The electrostatic properties of nanoscale systems differ from larger, meso- or macroscopic systems largely because of the total number of charges they may contain. This is largely because the system will undergo a process of dielectric breakdown in which the system of charges "explodes" in an abrupt discharge of charged particles.

For most systems, the charged particle of interest is the electron. The charge, movement, and electrostatic potential energy associated with electrons are important properties involved in micro- and nanoelectronics as found in almost all of today's electronic devices. Whether the nanoscale system is a single atom or the gate dielectric material in a single transistor, the system is spatially constrained in a way that larger systems are not. Consequently, a physical property like capacitance is determined differently from conventional (textbook) means.

The conventional (textbook) determination of capacitance is often modeled in terms of a parallel plate capacitor in which the field of electrostatic potential experienced by electrons in the system is globally defined by the shape of large thin metallic plates. However, in a nanoscale system such as a quantum dot, the electric potential typically is not uniformly distributed in space because the dielectric properties of nanoscale metal structures is different from their macroscopic counterparts. Additionally, in general, nanoscale systems function in the absence of any metallic structures. Even in large scale "computational" systems like the human brain, the functionality of the system is not governed by metallic structures, but by spatially varying contours of electric potential surfaces.

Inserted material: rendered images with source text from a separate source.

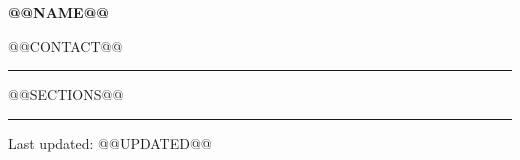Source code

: \documentclass[11pt,a4paper]{article}
\begin{document}
\thispagestyle{firstpage}
\begin{center}
  {\LARGE\bfseries @@NAME@@}\par\vspace{4pt}
  {\small @@CONTACT@@}
\end{center}
\vspace{-1pt}\hrule\vspace{3pt}
@@SECTIONS@@
\par\addvspace{10pt}\hrule\vspace{5pt}
{\footnotesize Last updated: @@UPDATED@@}
\end{document}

Quantum Treatment of Nanoscale Systems

In my doctoral research, I initially pursued a quantum mechanical framework I had proposed that considered "what if we treated the distribution of an electron's charge in accordance with its wavefunction?" By this, my doctoral advisor and I conceded that we (the scientific community) do not have an absolute agreement about what a wavefunction is. In most applications, the wavefunction can be viewed as part of the statistical distribution of a particle's physical properties in all space. This curiously means that there is no physical property represented by the wavefunction itself, but we can use this piece of mathematics to determine things like the probability distribution function across a region of space in which we would expect to find the particle (for example) with some probability when we measure or "look for" it. This work was unfortunately left incomplete because my advisor one day serendipitously interrupted my work at the point where I was just about to begin numerical calculations using my complete framework. Once I complete an online version of my doctoral thesis, you'll find more about this approach in chapter 5.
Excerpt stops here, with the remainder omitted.